Fig. 1. Characterization of Cp190- and CTCF-deficient cultured cell lines.

(A) Twofold dilutions of total nuclear protein from control (Ras 3), Cp190-KO (CP-R6), and CTCF-KO (CTCF 19.7-1c) cells were analyzed by Western blot with antibodies against Cp190, CTCF, and Polycomb (Pc, loading control). Additional loading control, Coomassie-stained gel of the corresponding total nuclear protein samples, is shown on fig. S2. Positions of molecular weight markers (in kilodaltons) are indicated on the left. (B) ChIP-qPCR demonstrates that Cp190, normally present at Fub and 62D insulators, is no longer detectable at these elements in Cp190-KO cells.

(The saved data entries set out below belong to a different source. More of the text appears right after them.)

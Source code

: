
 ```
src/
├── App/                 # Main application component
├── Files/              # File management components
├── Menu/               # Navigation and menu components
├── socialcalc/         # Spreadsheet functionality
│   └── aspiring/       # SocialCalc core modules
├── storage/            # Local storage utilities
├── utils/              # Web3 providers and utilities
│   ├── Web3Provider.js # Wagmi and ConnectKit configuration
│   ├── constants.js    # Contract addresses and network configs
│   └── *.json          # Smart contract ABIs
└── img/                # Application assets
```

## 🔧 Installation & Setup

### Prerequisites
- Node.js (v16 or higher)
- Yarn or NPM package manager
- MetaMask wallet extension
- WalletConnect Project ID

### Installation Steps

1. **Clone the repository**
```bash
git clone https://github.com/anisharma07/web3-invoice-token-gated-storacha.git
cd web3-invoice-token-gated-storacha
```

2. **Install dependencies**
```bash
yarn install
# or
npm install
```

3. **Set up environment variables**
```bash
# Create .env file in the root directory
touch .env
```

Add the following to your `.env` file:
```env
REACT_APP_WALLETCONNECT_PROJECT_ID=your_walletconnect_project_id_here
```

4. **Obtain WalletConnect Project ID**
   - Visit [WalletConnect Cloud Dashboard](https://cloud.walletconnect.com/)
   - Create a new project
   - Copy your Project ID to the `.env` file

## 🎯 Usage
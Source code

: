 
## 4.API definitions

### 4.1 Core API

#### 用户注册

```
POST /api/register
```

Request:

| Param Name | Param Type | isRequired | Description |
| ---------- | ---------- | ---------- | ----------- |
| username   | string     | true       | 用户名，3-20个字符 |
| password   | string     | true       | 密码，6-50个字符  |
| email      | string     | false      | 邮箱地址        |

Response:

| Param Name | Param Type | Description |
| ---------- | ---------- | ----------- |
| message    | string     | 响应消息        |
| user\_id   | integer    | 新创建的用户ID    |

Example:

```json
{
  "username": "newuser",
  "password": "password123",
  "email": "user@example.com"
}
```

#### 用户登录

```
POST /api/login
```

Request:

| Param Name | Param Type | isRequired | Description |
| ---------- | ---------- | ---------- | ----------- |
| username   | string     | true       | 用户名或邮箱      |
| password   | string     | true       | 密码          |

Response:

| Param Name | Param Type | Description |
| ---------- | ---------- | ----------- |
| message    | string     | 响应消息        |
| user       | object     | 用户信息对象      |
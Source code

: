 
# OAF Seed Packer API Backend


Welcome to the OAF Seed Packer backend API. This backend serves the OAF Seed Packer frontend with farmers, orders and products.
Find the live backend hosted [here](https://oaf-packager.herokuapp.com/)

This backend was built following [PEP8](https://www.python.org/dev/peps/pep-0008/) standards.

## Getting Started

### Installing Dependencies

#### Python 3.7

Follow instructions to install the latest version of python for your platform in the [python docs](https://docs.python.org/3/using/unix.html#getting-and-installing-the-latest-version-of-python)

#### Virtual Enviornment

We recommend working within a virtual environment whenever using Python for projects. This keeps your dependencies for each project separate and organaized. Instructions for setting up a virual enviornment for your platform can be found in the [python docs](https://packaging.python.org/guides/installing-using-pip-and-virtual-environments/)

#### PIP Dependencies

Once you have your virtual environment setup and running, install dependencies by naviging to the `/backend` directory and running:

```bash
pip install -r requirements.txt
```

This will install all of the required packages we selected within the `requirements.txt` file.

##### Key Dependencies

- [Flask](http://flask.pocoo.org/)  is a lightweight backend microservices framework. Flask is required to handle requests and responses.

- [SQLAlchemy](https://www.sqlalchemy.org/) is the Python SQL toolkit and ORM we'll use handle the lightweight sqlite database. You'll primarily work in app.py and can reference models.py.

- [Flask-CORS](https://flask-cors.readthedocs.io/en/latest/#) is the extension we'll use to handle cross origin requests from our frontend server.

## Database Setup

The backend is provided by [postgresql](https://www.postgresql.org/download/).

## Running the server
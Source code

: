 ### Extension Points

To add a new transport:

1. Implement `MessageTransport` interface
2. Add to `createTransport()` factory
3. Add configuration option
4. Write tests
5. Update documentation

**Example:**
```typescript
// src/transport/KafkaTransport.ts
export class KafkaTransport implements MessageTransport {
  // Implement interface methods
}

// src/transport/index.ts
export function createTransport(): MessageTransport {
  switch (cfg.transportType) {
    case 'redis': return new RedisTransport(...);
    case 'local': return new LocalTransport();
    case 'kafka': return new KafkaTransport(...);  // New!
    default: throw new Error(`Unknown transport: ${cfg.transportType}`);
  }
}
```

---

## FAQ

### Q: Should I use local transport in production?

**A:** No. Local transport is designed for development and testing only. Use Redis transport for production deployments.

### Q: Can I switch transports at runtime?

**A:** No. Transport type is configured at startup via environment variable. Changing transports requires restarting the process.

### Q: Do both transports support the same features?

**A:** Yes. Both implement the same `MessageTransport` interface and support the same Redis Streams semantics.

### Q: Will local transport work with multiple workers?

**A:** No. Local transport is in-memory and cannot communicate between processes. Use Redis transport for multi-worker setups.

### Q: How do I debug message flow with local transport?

Similarly, immunoprecipitation of Fub by anti-CTCF antibodies is abolished by CTCF-KO. Histograms show the average of two independent ChIP-qPCR experiments with whiskers indicating the scatter between individual measurements. An intergenic region from chromosome 3L that does not bind any insulator proteins was used as a negative control (NC). (C) Hierarchical clustering of Hi-C experiments based on pairwise Spearman correlation coefficients (average ρ for the group). To suppress spurious experimental noise, contacts within individual 40-kb bins (the diagonal of contact matrix) and contacts between bins separated by more than 1.6 Mb were excluded from calculations. For bins equal or larger than 40 kb, the clustering is robust to parameter changes (fig. S4).